Sebbene il proposito della riforma sia condivisibile (accelerare il recupero dell’IVA evasa mediante omissione dichiarativa), la procedura così come delineata presenta numerose zone di tensione.

La prima riguarda le fatture ricevute. La norma le menziona come dato di base per la liquidazione, ma non chiarisce come incidono sul calcolo automatico in questa fase iniziale. Se una fattura ricevuta documenta un acquisto in blocco, dovrebbe legittimamente ridurre l’IVA dovuta mediante detrazione. Ma il criterio di scomputo, limitato ai soli versamenti, potrebbe portare a non riconoscere tale diritto.

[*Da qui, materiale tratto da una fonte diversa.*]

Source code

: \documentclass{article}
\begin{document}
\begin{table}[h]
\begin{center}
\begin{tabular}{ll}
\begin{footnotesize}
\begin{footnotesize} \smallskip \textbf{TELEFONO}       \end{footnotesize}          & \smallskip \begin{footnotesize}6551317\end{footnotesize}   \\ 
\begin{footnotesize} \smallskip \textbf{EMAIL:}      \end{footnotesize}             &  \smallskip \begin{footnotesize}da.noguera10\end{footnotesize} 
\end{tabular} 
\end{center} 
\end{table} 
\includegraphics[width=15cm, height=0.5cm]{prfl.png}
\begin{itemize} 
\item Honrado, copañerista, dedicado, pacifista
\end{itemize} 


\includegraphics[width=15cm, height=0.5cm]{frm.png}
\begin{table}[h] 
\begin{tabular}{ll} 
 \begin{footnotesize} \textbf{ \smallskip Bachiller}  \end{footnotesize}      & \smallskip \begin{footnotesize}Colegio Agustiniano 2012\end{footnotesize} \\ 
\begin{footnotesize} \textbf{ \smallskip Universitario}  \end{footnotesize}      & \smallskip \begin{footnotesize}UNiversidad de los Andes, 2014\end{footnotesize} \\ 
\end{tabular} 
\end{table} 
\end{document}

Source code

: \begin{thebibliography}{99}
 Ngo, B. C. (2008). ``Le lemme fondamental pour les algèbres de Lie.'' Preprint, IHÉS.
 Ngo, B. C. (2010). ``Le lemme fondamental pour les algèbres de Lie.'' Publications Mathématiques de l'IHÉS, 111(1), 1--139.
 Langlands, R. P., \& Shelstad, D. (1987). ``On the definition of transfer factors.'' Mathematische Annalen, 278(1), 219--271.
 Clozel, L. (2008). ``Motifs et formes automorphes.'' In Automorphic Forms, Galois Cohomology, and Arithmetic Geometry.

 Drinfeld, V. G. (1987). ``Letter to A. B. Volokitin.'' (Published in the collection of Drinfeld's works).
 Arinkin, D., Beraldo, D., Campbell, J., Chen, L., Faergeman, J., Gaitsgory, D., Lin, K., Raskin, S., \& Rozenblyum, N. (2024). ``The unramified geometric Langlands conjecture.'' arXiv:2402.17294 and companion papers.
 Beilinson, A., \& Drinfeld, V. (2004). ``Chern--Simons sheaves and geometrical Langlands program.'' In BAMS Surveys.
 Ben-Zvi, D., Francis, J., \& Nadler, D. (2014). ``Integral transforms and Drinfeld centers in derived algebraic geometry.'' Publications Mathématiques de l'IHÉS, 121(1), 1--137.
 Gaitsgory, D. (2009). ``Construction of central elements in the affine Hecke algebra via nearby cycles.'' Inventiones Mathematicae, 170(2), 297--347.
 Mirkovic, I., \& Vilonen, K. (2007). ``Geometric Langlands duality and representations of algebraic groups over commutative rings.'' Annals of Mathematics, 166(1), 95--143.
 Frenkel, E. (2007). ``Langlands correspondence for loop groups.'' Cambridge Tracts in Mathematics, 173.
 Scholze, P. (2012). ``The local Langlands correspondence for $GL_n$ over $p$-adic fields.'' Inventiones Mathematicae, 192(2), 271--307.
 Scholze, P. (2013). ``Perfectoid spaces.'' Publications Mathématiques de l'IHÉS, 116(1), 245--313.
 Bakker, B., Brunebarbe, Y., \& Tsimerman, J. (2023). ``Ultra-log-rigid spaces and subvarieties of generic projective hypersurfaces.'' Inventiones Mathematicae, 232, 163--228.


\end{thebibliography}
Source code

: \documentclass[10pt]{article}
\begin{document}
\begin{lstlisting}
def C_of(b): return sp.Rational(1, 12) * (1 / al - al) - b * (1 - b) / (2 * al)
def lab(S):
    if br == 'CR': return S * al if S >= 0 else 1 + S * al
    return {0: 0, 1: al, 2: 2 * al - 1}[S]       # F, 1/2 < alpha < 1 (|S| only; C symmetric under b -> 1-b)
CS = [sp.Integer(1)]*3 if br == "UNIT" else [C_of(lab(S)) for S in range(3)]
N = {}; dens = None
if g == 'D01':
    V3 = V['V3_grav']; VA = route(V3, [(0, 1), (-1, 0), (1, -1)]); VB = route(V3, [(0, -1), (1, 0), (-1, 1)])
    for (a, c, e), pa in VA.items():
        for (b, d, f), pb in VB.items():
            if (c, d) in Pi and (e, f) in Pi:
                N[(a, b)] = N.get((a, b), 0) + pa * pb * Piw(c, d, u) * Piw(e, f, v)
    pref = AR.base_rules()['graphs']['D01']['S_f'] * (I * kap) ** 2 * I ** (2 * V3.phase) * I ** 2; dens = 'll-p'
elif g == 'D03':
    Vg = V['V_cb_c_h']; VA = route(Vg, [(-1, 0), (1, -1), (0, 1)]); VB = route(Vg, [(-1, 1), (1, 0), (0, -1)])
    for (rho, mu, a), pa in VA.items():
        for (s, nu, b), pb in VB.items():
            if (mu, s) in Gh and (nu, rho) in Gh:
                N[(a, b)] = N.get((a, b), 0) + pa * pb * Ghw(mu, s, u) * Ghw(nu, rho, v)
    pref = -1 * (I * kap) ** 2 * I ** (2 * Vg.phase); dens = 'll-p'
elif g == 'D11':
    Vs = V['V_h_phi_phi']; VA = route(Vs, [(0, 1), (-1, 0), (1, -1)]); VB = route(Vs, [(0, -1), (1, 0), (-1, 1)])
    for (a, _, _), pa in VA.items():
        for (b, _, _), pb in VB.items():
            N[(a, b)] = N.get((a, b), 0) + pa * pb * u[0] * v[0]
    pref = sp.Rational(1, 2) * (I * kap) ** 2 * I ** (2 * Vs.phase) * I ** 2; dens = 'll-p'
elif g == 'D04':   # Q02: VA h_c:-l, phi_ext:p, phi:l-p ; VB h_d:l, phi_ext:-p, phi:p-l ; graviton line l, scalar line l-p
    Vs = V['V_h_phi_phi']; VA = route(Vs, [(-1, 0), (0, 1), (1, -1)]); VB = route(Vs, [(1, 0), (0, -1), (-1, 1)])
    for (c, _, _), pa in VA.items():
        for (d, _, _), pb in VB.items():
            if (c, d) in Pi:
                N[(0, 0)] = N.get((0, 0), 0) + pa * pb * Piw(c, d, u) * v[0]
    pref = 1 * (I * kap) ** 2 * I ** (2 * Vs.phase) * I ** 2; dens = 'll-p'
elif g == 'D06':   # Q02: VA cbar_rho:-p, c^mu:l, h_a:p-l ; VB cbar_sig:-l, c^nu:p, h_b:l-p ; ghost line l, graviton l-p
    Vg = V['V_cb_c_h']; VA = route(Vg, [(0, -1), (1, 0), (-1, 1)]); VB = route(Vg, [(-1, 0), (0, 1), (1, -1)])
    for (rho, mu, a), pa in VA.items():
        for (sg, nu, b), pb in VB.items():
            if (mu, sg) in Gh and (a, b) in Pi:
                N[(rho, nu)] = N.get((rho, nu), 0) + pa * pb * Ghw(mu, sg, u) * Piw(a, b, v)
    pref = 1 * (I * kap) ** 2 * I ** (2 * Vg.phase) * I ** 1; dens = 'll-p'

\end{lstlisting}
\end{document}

La seconda è il rischio di errori macroscopici per chi adotta regimi IVA particolari. Una liquidazione “a basket” basata sui corrispettivi lordi è semplicemente errata per chi applica regimi su base imponibile ridotta.

La terza concerne la mancanza di informazioni preliminari al momento della comunicazione. Il contribuente riceve un importo, ma non sa come è stato calcolato nei dettagli. Come controbattere efficacemente senza conoscere il ragionamento algoritmo?

La quarta riguarda il timing complessivo. Se i dati IVA sono ormai “tracciati” dal fisco elettronico in tempo reale, perché una dichiarazione totalmente omessa resta non sanzionata fino alla comunicazione? Potrebbe l’Agenzia inviare solleciti preventivi? La norma non ne parla.

Infine, resta la questione della compatibilità con diritti procedurali. Il contribuente ha 60 giorni per replicare. È tempo sufficiente per un piccolo imprenditore per ricostruire le proprie operazioni e rispondere? Per un professionista che si avvale di software gestionali complessi?

Quando scatta l’automatismo: l’ambito di applicazione

Il nuovo articolo 54-bis.1 si applica quando ricorrono determinate condizioni:

  1. Omessa presentazione della dichiarazione annuale IVA entro i termini ordinari previsti (solitamente il 30 aprile dell’anno successivo al periodo d’imposta)
  2. Oppure dichiarazione presentata priva dei quadri dichiarativi necessari per la liquidazione dell’imposta dovuta

In questi casi, l’Agenzia ha la facoltà (non l’obbligo, ma una facoltà discrezionale) di procedere alla liquidazione automatizzata.

Non è dunque automatico che tutti i contribuenti con dichiarazione omessa ricevano una comunicazione. L’Agenzia potrebbe scegliere di avviare direttamente un accertamento ordinario. Tuttavia, l’introduzione di questa facoltà di liquidazione rapida suggerisce che sarà questo lo strumento privilegiato nei prossimi anni, almeno per i casi dove i dati sono già a disposizione e non richiedono approfondimenti particolari.